### Problem details
An exact copy of the data is needed, one that excludes all pictures.

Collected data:

────────

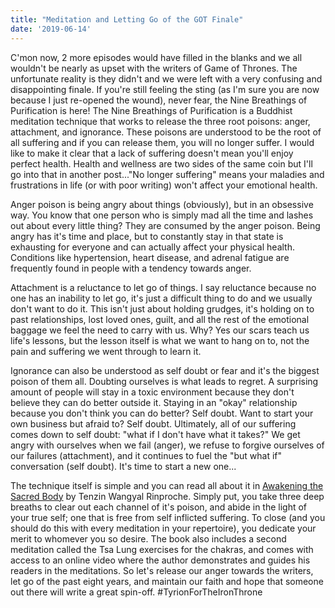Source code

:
 ```yaml
---
title: "Meditation and Letting Go of the GOT Finale"
date: '2019-06-14'
---
```


C'mon now, 2 more episodes would have filled in the blanks and we all wouldn't be nearly as upset with the writers of Game of Thrones. The unfortunate reality is they didn't and we were left with a very confusing and disappointing finale. If you're still feeling the sting (as I'm sure you are now because I just re-opened the wound), never fear, the Nine Breathings of Purification is here! The Nine Breathings of Purification is a Buddhist meditation technique that works to release the three root poisons: anger, attachment, and ignorance. These poisons are understood to be the root of all suffering and if you can release them, you will no longer suffer. I would like to make it clear that a lack of suffering doesn't mean you'll enjoy perfect health. Health and wellness are two sides of the same coin but I'll go into that in another post..."No longer suffering" means your maladies and frustrations in life (or with poor writing) won't affect your emotional health.

Anger poison is being angry about things (obviously), but in an obsessive way. You know that one person who is simply mad all the time and lashes out about every little thing? They are consumed by the anger poison. Being angry has it's time and place, but to constantly stay in that state is exhausting for everyone and can actually affect your physical health. Conditions like hypertension, heart disease, and adrenal fatigue are frequently found in people with a tendency towards anger.

Attachment is a reluctance to let go of things. I say reluctance because no one has an inability to let go, it's just a difficult thing to do and we usually don't want to do it. This isn't just about holding grudges, it's holding on to past relationships, lost loved ones, guilt, and all the rest of the emotional baggage we feel the need to carry with us. Why? Yes our scars teach us life's lessons, but the lesson itself is what we want to hang on to, not the pain and suffering we went through to learn it.

Ignorance can also be understood as self doubt or fear and it's the biggest poison of them all. Doubting ourselves is what leads to regret. A surprising amount of people will stay in a toxic environment because they don't believe they can do better outside it. Staying in an "okay" relationship because you don't think you can do better? Self doubt. Want to start your own business but afraid to? Self doubt. Ultimately, all of our suffering comes down to self doubt: "what if I don't have what it takes?" We get angry with ourselves when we fail (anger), we refuse to forgive ourselves of our failures (attachment), and it continues to fuel the "but what if" conversation (self doubt). It's time to start a new one...

The technique itself is simple and you can read all about it in [Awakening the Sacred Body](https://www.amazon.com/Awakening-Sacred-Body-Tibetan-Movement/dp/1401955541/ref=sxts_sxwds-bia?gclid=Cj0KCQjwi43oBRDBARIsAExSRQHjjO2T3ZQdxrVzcT6rXxcDcviVXtI9e38z7AL1Sg_RB0rKFJD5d_QaAkUzEALw_wcB&hvadid=241644525992&hvdev=c&hvlocphy=9004541&hvnetw=g&hvpos=1t1&hvqmt=e&hvrand=9304492997272951939&hvtargid=kwd-21504374446&hydadcr=8265_10374952&keywords=awakening+the+sacred+body&pd_rd_i=1401955541&pd_rd_r=0b4d3175-78d2-43e7-8083-99f2c88681af&pd_rd_w=rCiFU&pd_rd_wg=rYeIW&pf_rd_p=b0a90583-d22c-4c32-806b-f09cd6946e61&pf_rd_r=X1218HANXN79Y5C2E9T3&qid=1560540199&s=gateway) by Tenzin Wangyal Rinproche. Simply put, you take three deep breaths to clear out each channel of it's poison, and abide in the light of your true self; one that is free from self inflicted suffering. To close (and you should do this with every meditation in your repertoire), you dedicate your merit to whomever you so desire. The book also includes a second meditation called the Tsa Lung exercises for the chakras, and comes with access to an online video where the author demonstrates and guides his readers in the meditations. So let's release our anger towards the writers, let go of the past eight years, and maintain our faith and hope that someone out there will write a great spin-off. #TyrionForTheIronThrone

────────

### Exercise answer
Source code

:
 ```yaml
---
title: "Meditation and Letting Go of the GOT Finale"
date: '2019-06-14'
---
```


C'mon now, 2 more episodes would have filled in the blanks and we all wouldn't be nearly as upset with the writers of Game of Thrones. The unfortunate reality is they didn't and we were left with a very confusing and disappointing finale. If you're still feeling the sting (as I'm sure you are now because I just re-opened the wound), never fear, the Nine Breathings of Purification is here! The Nine Breathings of Purification is a Buddhist meditation technique that works to release the three root poisons: anger, attachment, and ignorance. These poisons are understood to be the root of all suffering and if you can release them, you will no longer suffer. I would like to make it clear that a lack of suffering doesn't mean you'll enjoy perfect health. Health and wellness are two sides of the same coin but I'll go into that in another post..."No longer suffering" means your maladies and frustrations in life (or with poor writing) won't affect your emotional health.

Anger poison is being angry about things (obviously), but in an obsessive way. You know that one person who is simply mad all the time and lashes out about every little thing? They are consumed by the anger poison. Being angry has it's time and place, but to constantly stay in that state is exhausting for everyone and can actually affect your physical health. Conditions like hypertension, heart disease, and adrenal fatigue are frequently found in people with a tendency towards anger.

Attachment is a reluctance to let go of things. I say reluctance because no one has an inability to let go, it's just a difficult thing to do and we usually don't want to do it. This isn't just about holding grudges, it's holding on to past relationships, lost loved ones, guilt, and all the rest of the emotional baggage we feel the need to carry with us. Why? Yes our scars teach us life's lessons, but the lesson itself is what we want to hang on to, not the pain and suffering we went through to learn it.

Ignorance can also be understood as self doubt or fear and it's the biggest poison of them all. Doubting ourselves is what leads to regret. A surprising amount of people will stay in a toxic environment because they don't believe they can do better outside it. Staying in an "okay" relationship because you don't think you can do better? Self doubt. Want to start your own business but afraid to? Self doubt. Ultimately, all of our suffering comes down to self doubt: "what if I don't have what it takes?" We get angry with ourselves when we fail (anger), we refuse to forgive ourselves of our failures (attachment), and it continues to fuel the "but what if" conversation (self doubt). It's time to start a new one...

The technique itself is simple and you can read all about it in [Awakening the Sacred Body](https://www.amazon.com/Awakening-Sacred-Body-Tibetan-Movement/dp/1401955541/ref=sxts_sxwds-bia?gclid=Cj0KCQjwi43oBRDBARIsAExSRQHjjO2T3ZQdxrVzcT6rXxcDcviVXtI9e38z7AL1Sg_RB0rKFJD5d_QaAkUzEALw_wcB&hvadid=241644525992&hvdev=c&hvlocphy=9004541&hvnetw=g&hvpos=1t1&hvqmt=e&hvrand=9304492997272951939&hvtargid=kwd-21504374446&hydadcr=8265_10374952&keywords=awakening+the+sacred+body&pd_rd_i=1401955541&pd_rd_r=0b4d3175-78d2-43e7-8083-99f2c88681af&pd_rd_w=rCiFU&pd_rd_wg=rYeIW&pf_rd_p=b0a90583-d22c-4c32-806b-f09cd6946e61&pf_rd_r=X1218HANXN79Y5C2E9T3&qid=1560540199&s=gateway) by Tenzin Wangyal Rinproche. Simply put, you take three deep breaths to clear out each channel of it's poison, and abide in the light of your true self; one that is free from self inflicted suffering. To close (and you should do this with every meditation in your repertoire), you dedicate your merit to whomever you so desire. The book also includes a second meditation called the Tsa Lung exercises for the chakras, and comes with access to an online video where the author demonstrates and guides his readers in the meditations. So let's release our anger towards the writers, let go of the past eight years, and maintain our faith and hope that someone out there will write a great spin-off. #TyrionForTheIronThrone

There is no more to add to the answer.